If you have not received a migration mail yet, don't worry, your turn will come!
What do I need to do to migrate?
We've tried to make the migration as seamless as possible for you and took care of all the pain part:
- Your existing config file will be migrated to an Algolia Crawler config
- Crawls will be started and scheduled
- Your Algolia application will be ready to go with a populated index!
All you need to do is update your frontend integration with the credentials you'll receive by email like below:
- JavaScript
- React
docsearch({
container: '#docsearch',
appId: 'YOUR_NEW_ALGOLIA_APP_ID',
apiKey: 'YOUR_NEW_ALGOLIA_SEARCH_API_KEY',
indexName: 'YOUR_INDEX_NAME', // it does not change
});
<DocSearch
appId="YOUR_NEW_ALGOLIA_APP_ID"
apiKey="YOUR_NEW_ALGOLIA_SEARCH_API_KEY"
indexName="YOUR_INDEX_NAME" // it does not change
/>
Why is the API key different in the dashboard?

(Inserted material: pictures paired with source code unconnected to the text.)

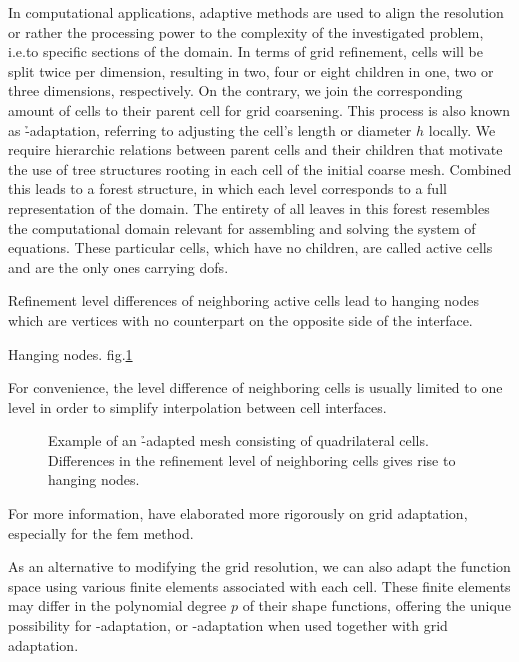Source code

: In computational applications, adaptive methods are used to align the resolution or rather the processing power to the complexity of the investigated problem, i.e.\@ to specific sections of the domain. In terms of grid refinement, cells will be split twice per dimension, resulting in two, four or eight children in one, two or three dimensions, respectively. On the contrary, we join the corresponding amount of cells to their parent cell for grid coarsening. This process is also known as \h-adaptation, referring to adjusting the cell's length or diameter \(h\) locally. We require hierarchic relations between parent cells and their children that motivate the use of tree structures rooting in each cell of the initial coarse mesh. Combined this leads to a forest structure, in which each level corresponds to a full representation of the domain. The entirety of all leaves in this forest resembles the computational domain relevant for assembling and solving the system of equations. These particular cells, which have no children, are called active cells and are the only ones carrying \glspl{dof}.

Refinement level differences of neighboring active cells lead to hanging nodes which are vertices with no counterpart on the opposite side of the interface.

Hanging nodes.
fig.\@ \ref{fig:hangingnodes}

For convenience, the level difference of neighboring cells is usually limited to one level in order to simplify interpolation between cell interfaces.



\begin{figure}
  \centering
  \caption{Example of an \h-adapted mesh consisting of quadrilateral cells. Differences in the refinement level of neighboring cells gives rise to hanging nodes.}
  \label{fig:hangingnodes}
\end{figure}

For more information, \textcite{bangerth2003} have elaborated more rigorously on grid adaptation, especially for the \gls{fem} method.

As an alternative to modifying the grid resolution, we can also adapt the function space using various finite elements associated with each cell. These finite elements may differ in the polynomial degree $p$ of their shape functions, offering the unique possibility for \p-adaptation, or \hp-adaptation when used together with grid adaptation.

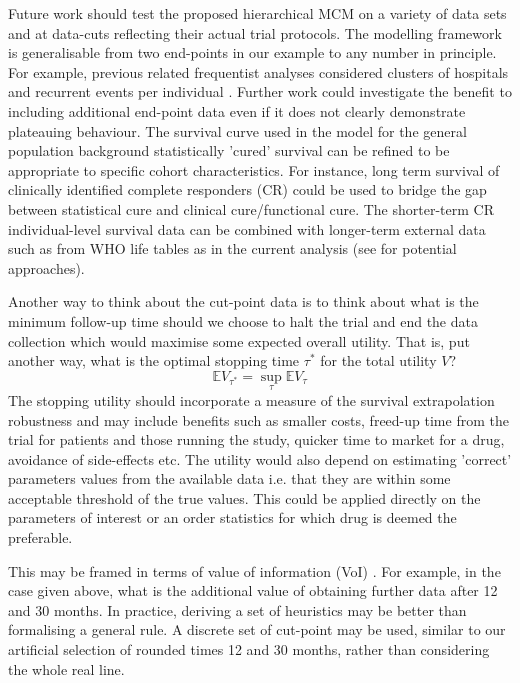 \documentclass[AMA,STIX1COL]{WileyNJD-v2}
\begin{document}
Future work should test the proposed hierarchical MCM on a variety of data sets and at data-cuts reflecting their actual trial protocols.
The modelling framework is generalisable from two end-points in our example to any number in principle.
For example, previous related frequentist analyses considered clusters of hospitals and recurrent events per individual \citep{Lai2008, Lai2009}.
Further work could investigate the benefit to including additional end-point data even if it does not clearly demonstrate plateauing behaviour.
The survival curve used in the model for the general population background statistically 'cured' survival can be refined to be appropriate to specific cohort characteristics. For instance, long term survival of clinically identified complete responders (CR) could be used to bridge the gap between statistical cure and clinical cure/functional cure. The shorter-term CR individual-level survival data can be combined with longer-term external data such as from WHO life tables as in the current analysis (see \citep{Jackson2017} for potential approaches).

Another way to think about the cut-point data is to think about what is the minimum follow-up time should we choose to halt the trial and end the data collection which would maximise some expected overall utility.
That is, put another way, what is the optimal stopping time $\tau^*$ for the total utility $V$?
$$
\mathbb{E} V_{\tau^*} = \sup_{\tau} \mathbb{E} V_{\tau}
$$
The stopping utility should incorporate a measure of the survival extrapolation robustness and may include benefits such as smaller costs, freed-up time from the trial for patients and those running the study, quicker time to market for a drug, avoidance of side-effects etc.
The utility would also depend on estimating 'correct' parameters values from the available data i.e. that they are within some acceptable threshold of the true values.
This could be applied directly on the parameters of interest or an order statistics for which drug is deemed the preferable.

This may be framed in terms of value of information (VoI) \citep{Heath2017}.
For example, in the case given above, what is the additional value of obtaining further data after 12 and 30 months.
In practice, deriving a set of heuristics may be better than formalising a general rule.
A discrete set of cut-point may be used, similar to our artificial selection of rounded times 12 and 30 months, rather than considering the whole real line.
\end{document}

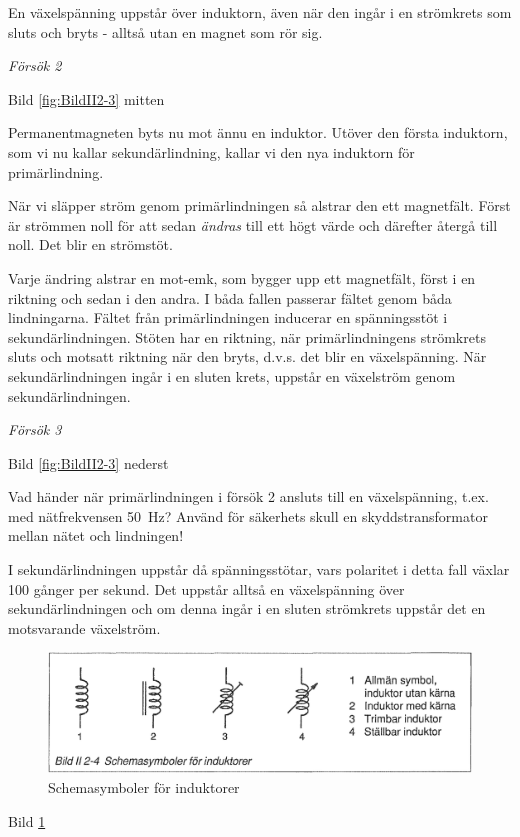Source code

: En växelspänning uppstår över induktorn, även när den ingår i en strömkrets som
sluts och bryts - alltså utan en magnet som rör sig.

\emph{Försök 2}

Bild \ref{fig:BildII2-3} mitten

Permanentmagneten byts nu mot ännu en induktor. Utöver den första induktorn, som
vi nu kallar sekundärlindning, kallar vi den nya induktorn för primärlindning.

När vi släpper ström genom primärlindningen så alstrar den ett magnetfält. Först
är strömmen noll för att sedan \emph{ändras} till ett högt värde och därefter
återgå till noll. Det blir en strömstöt.

Varje ändring alstrar en mot-emk, som bygger upp ett magnetfält, först i en
riktning och sedan i den andra. I båda fallen passerar fältet genom båda
lindningarna. Fältet från primärlindningen inducerar en spänningsstöt i
sekundärlindningen. Stöten har en riktning, när primärlindningens strömkrets
sluts och motsatt riktning när den bryts, d.v.s. det blir en växelspänning.
När sekundärlindningen ingår i en sluten krets, uppstår en växelström genom
sekundärlindningen.

\emph{Försök 3}


Bild \ref{fig:BildII2-3} nederst

Vad händer när primärlindningen i försök 2 ansluts till en växelspänning, t.ex.
med nätfrekvensen 50~Hz? Använd för säkerhets skull en skyddstransformator
mellan nätet och lindningen!

I sekundärlindningen uppstår då spänningsstötar, vars polaritet i detta fall
växlar 100 gånger per sekund. Det uppstår alltså en växelspänning över
sekundärlindningen och om denna ingår i en sluten strömkrets uppstår det en
motsvarande växelström.


\begin{figure}
\includegraphics[width=\textwidth]{images/bild_2_2-04}
\caption{Schemasymboler för induktorer}
\label{fig:BildII2-4}
\end{figure}

Bild \ref{fig:BildII2-4}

Algolia apps come with a default search API key, which also allow you to list indices, settings and search on every indices of your app. In the email, we provide a search ONLY API key, scoped to your production index, so you don't have to worry disclosing it in the frontend.
What should I do with my legacy config and credentials?
Your legacy config will be parsed to a Crawler config, please use the dedicated web interface to make any changes if you already received your access!
Your credentials will remain available, but once all the existing configs have been migrated, we will stop the daily crawl jobs.
Why do I see two Algolia apps in my dashboard?
We did not remove access to the legacy DocSearch application (BH4D9OD16A
) to give you the time to get familiar with our new infrastructure. BH4D9OD16A
will remain available until the migration has been completed for all the DocSearch users.
Please only refer to your new Algolia application if you already have access
Are the docsearch-scraper
and docsearch-configs
repository still maintained?
At the time you are reading this, the migration hasn't been completed, so yes they are still maintained.
Once the migration has been completed:
- The
docsearch-scraper
will be archived and not maintained in favor of our Algolia Crawler, you'll still be able to use our run your own solution if you want! - The
docsearch-configs
repository will be archived and and host all of the existing and active legacy DocSearch config file, and their parsed version. You can get a preview on this branch.
I just applied, can I join the new infra?
We are still at an early stage of the migration, so our focus is on live configuration first.
We plan to also include new indices (< 30 days activity) to the migration batch during December 2021.